§ EXERCISE:
Print all records exactly, pictures left out.

§ RAW DATA:
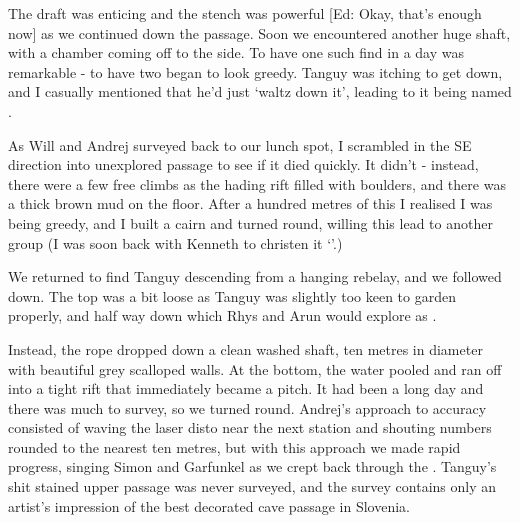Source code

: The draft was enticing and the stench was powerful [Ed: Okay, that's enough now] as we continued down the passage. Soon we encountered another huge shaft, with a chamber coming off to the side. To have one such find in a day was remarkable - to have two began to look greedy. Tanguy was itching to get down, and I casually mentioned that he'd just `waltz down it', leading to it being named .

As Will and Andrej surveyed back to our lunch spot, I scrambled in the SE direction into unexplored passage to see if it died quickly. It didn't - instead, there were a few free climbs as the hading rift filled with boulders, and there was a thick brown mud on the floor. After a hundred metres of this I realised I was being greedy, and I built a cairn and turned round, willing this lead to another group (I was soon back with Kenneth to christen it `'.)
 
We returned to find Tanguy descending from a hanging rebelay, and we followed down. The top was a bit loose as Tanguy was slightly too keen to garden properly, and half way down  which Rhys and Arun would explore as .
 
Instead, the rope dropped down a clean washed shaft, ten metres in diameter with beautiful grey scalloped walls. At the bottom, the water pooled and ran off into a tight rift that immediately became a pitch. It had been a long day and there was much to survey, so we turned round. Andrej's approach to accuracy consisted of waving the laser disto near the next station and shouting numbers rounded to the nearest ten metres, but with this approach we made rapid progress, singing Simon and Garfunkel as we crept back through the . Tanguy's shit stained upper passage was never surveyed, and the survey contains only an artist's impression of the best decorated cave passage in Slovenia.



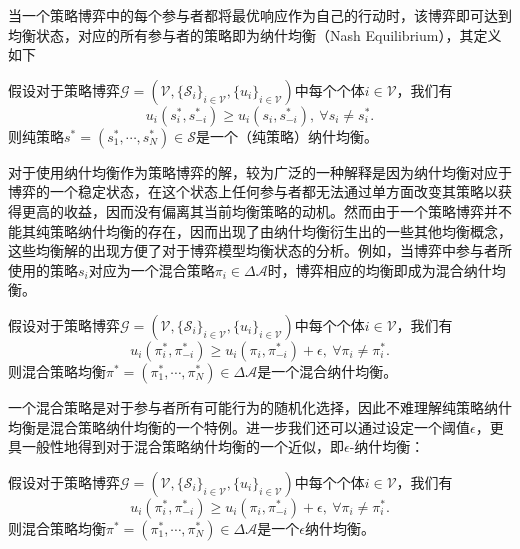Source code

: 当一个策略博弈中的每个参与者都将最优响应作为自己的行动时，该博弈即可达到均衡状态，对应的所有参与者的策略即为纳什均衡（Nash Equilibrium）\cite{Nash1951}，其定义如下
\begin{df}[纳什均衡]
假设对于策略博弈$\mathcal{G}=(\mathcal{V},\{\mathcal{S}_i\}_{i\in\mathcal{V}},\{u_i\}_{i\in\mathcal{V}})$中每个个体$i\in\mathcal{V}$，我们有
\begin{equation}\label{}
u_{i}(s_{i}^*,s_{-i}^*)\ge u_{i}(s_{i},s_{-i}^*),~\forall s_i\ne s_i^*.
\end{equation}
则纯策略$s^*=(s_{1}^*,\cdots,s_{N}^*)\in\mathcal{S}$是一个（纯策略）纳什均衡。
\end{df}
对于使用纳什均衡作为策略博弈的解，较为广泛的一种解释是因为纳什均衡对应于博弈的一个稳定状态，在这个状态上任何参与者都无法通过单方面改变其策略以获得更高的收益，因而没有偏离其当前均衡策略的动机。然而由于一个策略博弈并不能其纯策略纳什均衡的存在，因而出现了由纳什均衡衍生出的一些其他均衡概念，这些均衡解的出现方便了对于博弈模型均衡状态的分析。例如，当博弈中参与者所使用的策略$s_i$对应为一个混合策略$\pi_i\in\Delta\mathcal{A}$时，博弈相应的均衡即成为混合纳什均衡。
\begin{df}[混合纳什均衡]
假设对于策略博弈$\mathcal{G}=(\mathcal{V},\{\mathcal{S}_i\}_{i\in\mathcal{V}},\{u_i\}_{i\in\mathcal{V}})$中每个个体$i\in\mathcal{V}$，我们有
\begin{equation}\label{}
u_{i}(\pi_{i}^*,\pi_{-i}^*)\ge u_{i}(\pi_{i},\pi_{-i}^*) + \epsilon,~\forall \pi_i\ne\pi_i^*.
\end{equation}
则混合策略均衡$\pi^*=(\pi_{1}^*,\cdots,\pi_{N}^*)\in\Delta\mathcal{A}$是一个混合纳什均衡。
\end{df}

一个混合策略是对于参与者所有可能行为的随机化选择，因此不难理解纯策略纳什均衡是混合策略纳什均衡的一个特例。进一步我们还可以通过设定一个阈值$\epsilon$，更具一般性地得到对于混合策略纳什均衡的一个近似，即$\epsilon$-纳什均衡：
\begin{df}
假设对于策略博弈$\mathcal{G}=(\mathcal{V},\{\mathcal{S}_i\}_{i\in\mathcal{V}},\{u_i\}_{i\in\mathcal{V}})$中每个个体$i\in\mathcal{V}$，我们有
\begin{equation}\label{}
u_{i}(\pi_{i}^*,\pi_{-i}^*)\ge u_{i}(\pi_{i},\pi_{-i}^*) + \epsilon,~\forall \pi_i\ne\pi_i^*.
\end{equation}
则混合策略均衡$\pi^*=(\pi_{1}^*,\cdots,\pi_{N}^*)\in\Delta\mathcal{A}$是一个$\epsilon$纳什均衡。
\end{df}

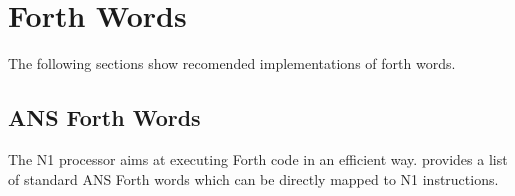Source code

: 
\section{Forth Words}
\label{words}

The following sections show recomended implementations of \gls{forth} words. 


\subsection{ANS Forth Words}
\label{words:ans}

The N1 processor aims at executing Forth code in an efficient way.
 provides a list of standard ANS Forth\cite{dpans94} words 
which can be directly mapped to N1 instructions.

§ RESULT:
Source code

: The draft was enticing and the stench was powerful [Ed: Okay, that's enough now] as we continued down the passage. Soon we encountered another huge shaft, with a chamber coming off to the side. To have one such find in a day was remarkable - to have two began to look greedy. Tanguy was itching to get down, and I casually mentioned that he'd just `waltz down it', leading to it being named .

As Will and Andrej surveyed back to our lunch spot, I scrambled in the SE direction into unexplored passage to see if it died quickly. It didn't - instead, there were a few free climbs as the hading rift filled with boulders, and there was a thick brown mud on the floor. After a hundred metres of this I realised I was being greedy, and I built a cairn and turned round, willing this lead to another group (I was soon back with Kenneth to christen it `'.)
 
We returned to find Tanguy descending from a hanging rebelay, and we followed down. The top was a bit loose as Tanguy was slightly too keen to garden properly, and half way down  which Rhys and Arun would explore as .
 
Instead, the rope dropped down a clean washed shaft, ten metres in diameter with beautiful grey scalloped walls. At the bottom, the water pooled and ran off into a tight rift that immediately became a pitch. It had been a long day and there was much to survey, so we turned round. Andrej's approach to accuracy consisted of waving the laser disto near the next station and shouting numbers rounded to the nearest ten metres, but with this approach we made rapid progress, singing Simon and Garfunkel as we crept back through the . Tanguy's shit stained upper passage was never surveyed, and the survey contains only an artist's impression of the best decorated cave passage in Slovenia.



Source code

: 当一个策略博弈中的每个参与者都将最优响应作为自己的行动时，该博弈即可达到均衡状态，对应的所有参与者的策略即为纳什均衡（Nash Equilibrium）\cite{Nash1951}，其定义如下
\begin{df}[纳什均衡]
假设对于策略博弈$\mathcal{G}=(\mathcal{V},\{\mathcal{S}_i\}_{i\in\mathcal{V}},\{u_i\}_{i\in\mathcal{V}})$中每个个体$i\in\mathcal{V}$，我们有
\begin{equation}\label{}
u_{i}(s_{i}^*,s_{-i}^*)\ge u_{i}(s_{i},s_{-i}^*),~\forall s_i\ne s_i^*.
\end{equation}
则纯策略$s^*=(s_{1}^*,\cdots,s_{N}^*)\in\mathcal{S}$是一个（纯策略）纳什均衡。
\end{df}
对于使用纳什均衡作为策略博弈的解，较为广泛的一种解释是因为纳什均衡对应于博弈的一个稳定状态，在这个状态上任何参与者都无法通过单方面改变其策略以获得更高的收益，因而没有偏离其当前均衡策略的动机。然而由于一个策略博弈并不能其纯策略纳什均衡的存在，因而出现了由纳什均衡衍生出的一些其他均衡概念，这些均衡解的出现方便了对于博弈模型均衡状态的分析。例如，当博弈中参与者所使用的策略$s_i$对应为一个混合策略$\pi_i\in\Delta\mathcal{A}$时，博弈相应的均衡即成为混合纳什均衡。
\begin{df}[混合纳什均衡]
假设对于策略博弈$\mathcal{G}=(\mathcal{V},\{\mathcal{S}_i\}_{i\in\mathcal{V}},\{u_i\}_{i\in\mathcal{V}})$中每个个体$i\in\mathcal{V}$，我们有
\begin{equation}\label{}
u_{i}(\pi_{i}^*,\pi_{-i}^*)\ge u_{i}(\pi_{i},\pi_{-i}^*) + \epsilon,~\forall \pi_i\ne\pi_i^*.
\end{equation}
则混合策略均衡$\pi^*=(\pi_{1}^*,\cdots,\pi_{N}^*)\in\Delta\mathcal{A}$是一个混合纳什均衡。
\end{df}

一个混合策略是对于参与者所有可能行为的随机化选择，因此不难理解纯策略纳什均衡是混合策略纳什均衡的一个特例。进一步我们还可以通过设定一个阈值$\epsilon$，更具一般性地得到对于混合策略纳什均衡的一个近似，即$\epsilon$-纳什均衡：
\begin{df}
假设对于策略博弈$\mathcal{G}=(\mathcal{V},\{\mathcal{S}_i\}_{i\in\mathcal{V}},\{u_i\}_{i\in\mathcal{V}})$中每个个体$i\in\mathcal{V}$，我们有
\begin{equation}\label{}
u_{i}(\pi_{i}^*,\pi_{-i}^*)\ge u_{i}(\pi_{i},\pi_{-i}^*) + \epsilon,~\forall \pi_i\ne\pi_i^*.
\end{equation}
则混合策略均衡$\pi^*=(\pi_{1}^*,\cdots,\pi_{N}^*)\in\Delta\mathcal{A}$是一个$\epsilon$纳什均衡。
\end{df}

Source code

: 
\section{Forth Words}
\label{words}

The following sections show recomended implementations of \gls{forth} words. 


\subsection{ANS Forth Words}
\label{words:ans}

The N1 processor aims at executing Forth code in an efficient way.
 provides a list of standard ANS Forth\cite{dpans94} words 
which can be directly mapped to N1 instructions.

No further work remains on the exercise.